Is China’s economy heading north or south? August indicators point in opposite directions
It was another strong month for manufacturing firms, but growth in the service continued to slow
With two of China’s economic indicators seemingly heading in opposite directions, local economists are debating whether the country’s US$11 trillion economy is entering a new growth phase.
Growth in China’s manufacturing sector accelerated in August, but the rate of expansion among the country’s service industries continued to slow, according to official figures released on Thursday.
The purchasing managers’ index for the manufacturing sector rose to 51.7 in the month, from 51.4 in July, though remained on a par with the June figure, the National Bureau of Statistics said.
Meanwhile, the non-manufacturing PMI, which measures activity in a range of service industries – from air travel to construction – fell to 53.4 in August from 54.5 in July and 54.9 in June. The August reading was its lowest since May last year.
Despite the differing trends of the two indexes, both readings for August were above the 50 point line that separates contraction from expansion. Economists at JPMorgan in Beijing were not overly surprised by the figures.
“The notable rebound in the August manufacturing PMI suggests that the broad-based disappointment in the July activity indicators was likely temporary, and will likely be followed by some decent rebounds in August,” they wrote in a research note.
A “benign” economic situation may offer a window for Beijing to address the headache of an elevated corporate debt burden, the note said.
Moody’s Investors Service on Thursday become the latest institution to revise up its forecast for China’s growth.
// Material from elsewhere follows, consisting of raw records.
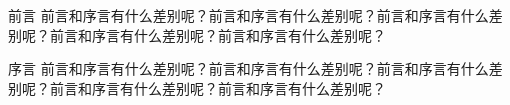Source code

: \begin{preamble}{前言}
    前言和序言有什么差别呢？前言和序言有什么差别呢？前言和序言有什么差别呢？前言和序言有什么差别呢？前言和序言有什么差别呢？
\end{preamble}
\begin{preamble}{序言}
    前言和序言有什么差别呢？前言和序言有什么差别呢？前言和序言有什么差别呢？前言和序言有什么差别呢？前言和序言有什么差别呢？
\end{preamble}
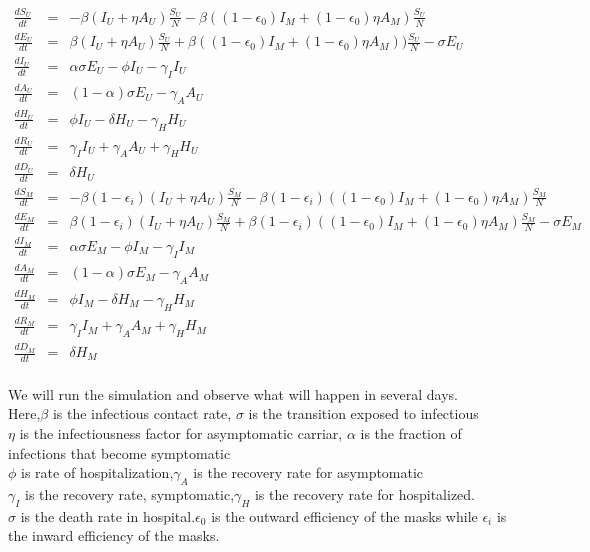 \documentclass{article}
\begin{document}
\begin{minipage}{0.35\textwidth}
\tiny
\begin{eqnarray}
  \frac{dS_{U}}{dt} &=& -\beta(I_{U}+\eta A_{U})\frac{S_{U}}{N}-\beta((1-\epsilon_{0})I_{M}+(1-\epsilon_{0})\eta A_{M})\frac{S_{U}}{N}\nonumber\\
  \frac{dE_{U}}{dt} &=& \beta(I_{U}+\eta{A}_{U})\frac{S_{U}}{N}+\beta((1-\epsilon_{0})I_{M}+(1-\epsilon_{0})\eta A_{M}))\frac{S_{U}}{N}-\sigma E_{U}\nonumber\\
  \frac{dI_{U}}{dt} &=& \alpha\sigma E_{U}-\phi I_{U}-\gamma_{I}I_{U}\nonumber\\
  \frac{dA_{U}}{dt} &=& (1-\alpha)\sigma E_{U}-\gamma_{A}A_{U}\nonumber\\
  \frac{dH_{U}}{dt} &=& \phi I_{U}-\delta H_{U}-\gamma_{H}H_{U}\nonumber\\
  \frac{dR_{U}}{dt} &=& \gamma_{I}I_{U}+\gamma_{A}A_{U}+\gamma_{H}H_{U}\nonumber\\
  \frac{dD_{U}}{dt} &=& \delta H_{U}\nonumber\\
  \frac{dS_{M}}{dt} &=& -\beta(1-\epsilon_{i})(I_{U}+\eta A_{U})\frac{S_{M}}{N}-\beta(1-\epsilon_{i})((1-\epsilon_{0})I_{M}+(1-\epsilon_{0})\eta A_{M})\frac{S_{M}}{N}\nonumber\\
  \frac{dE_{M}}{dt} &=& \beta(1-\epsilon_{i})(I_{U}+\eta A_{U})\frac{S_{M}}{N}+\beta(1-\epsilon_{i})((1-\epsilon_{0})I_{M}+(1-\epsilon_{0})\eta A_{M})\frac{S_{M}}{N}-\sigma E_{M} \nonumber\\
  \frac{dI_{M}}{dt} &=& \alpha\sigma E_{M} - \phi I_{M}-\gamma_{I} I_{M}\nonumber\\
  \frac{dA_{M}}{dt} &=& (1-\alpha)\sigma E_{M}-\gamma_{A}A_{M}\nonumber\\
  \frac{dH_{M}}{dt} &=& \phi I_{M}-\delta H_{M}-\gamma_{H}H_{M}\nonumber\\
  \frac{dR_{M}}{dt} &=& \gamma_{I}I_{M} +\gamma_{A}A_{M}+\gamma_{H}H_{M}\nonumber\\
  \frac{dD_{M}}{dt} &=& \delta H_{M}\nonumber\\
\end{eqnarray}
\end{minipage}

We will run the simulation and observe what will happen in several days. \\Here,$\beta$ is the infectious contact rate, $\sigma$ is the transition exposed to infectious\\$\eta$ is the infectiousness factor for asymptomatic carriar, $\alpha$ is the fraction of infections that become symptomatic\\
$\phi$ is rate of hospitalization,$\gamma_{A}$ is the recovery rate for asymptomatic
\\$\gamma_{I}$ is the recovery rate, symptomatic,$\gamma_{H}$ is the recovery rate for hospitalized.\\$\sigma$ is the death rate in hospital.$\epsilon_{0}$ is the outward efficiency of the masks while $\epsilon_{i}$ is the inward efficiency of the masks.\\
\end{document}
The agency, which downgraded China’s sovereign rating earlier this year, said in a report that it now expects China’s GDP to grow by 6.8 per cent this year from its previous forecast of 6.6 per cent.
Zhang Yiping, an analyst with China Merchants Securities, said growth might accelerate in the third quarter to match the 6.9 per cent recorded in the first half of the year.
However, he warned that the widening gap between the prices of industrial raw materials and factories’ output might squeeze the profit margins of downstream businesses.
Also, while the recent rebound in the prices of coal and steel was a boon for large companies, the China Federation of Logistics and Purchasing, which compiles the PMI with the statistics bureau, said that activity in smaller manufacturing firms actually contracted in the month.
Smaller firms cannot react quickly enough to factor upstream price increases into their own product prices, which means they come under a lot of cost pressure, it said.
On the macroeconomic level, it warned that foreign trade barriers and disputes might damage China’s exports.
While the PMI reading for the services sector remained in positive territory in August, its deceleration was a cause for concern for JZ Securities’ chief economist Deng Haiqing.
“The service sector accounts for more than half of [China’s] GDP,” he wrote in a research note. “If the non-manufacturing PMI further weakens, it may lead to a slowdown in the economy.”
JPMorgan forecast a “moderate easing” of economic expansion in the third and fourth quarters, which would result in a full-year growth figure of 6.8 per cent, or slightly below the actual rate achieved in the first half.
China International Capital Corporation, one of the leading brokerage firms on the Chinese mainland, said it was cautiously optimistic about the country’s long-term growth prospects.
“Manufacturing upgrading will continue despite any short-term problems,” it said in a report. “As industrial companies have been cautious about expanding capacity [thus far], we are relatively optimistic about the future for investment and manufacturing profit growth.”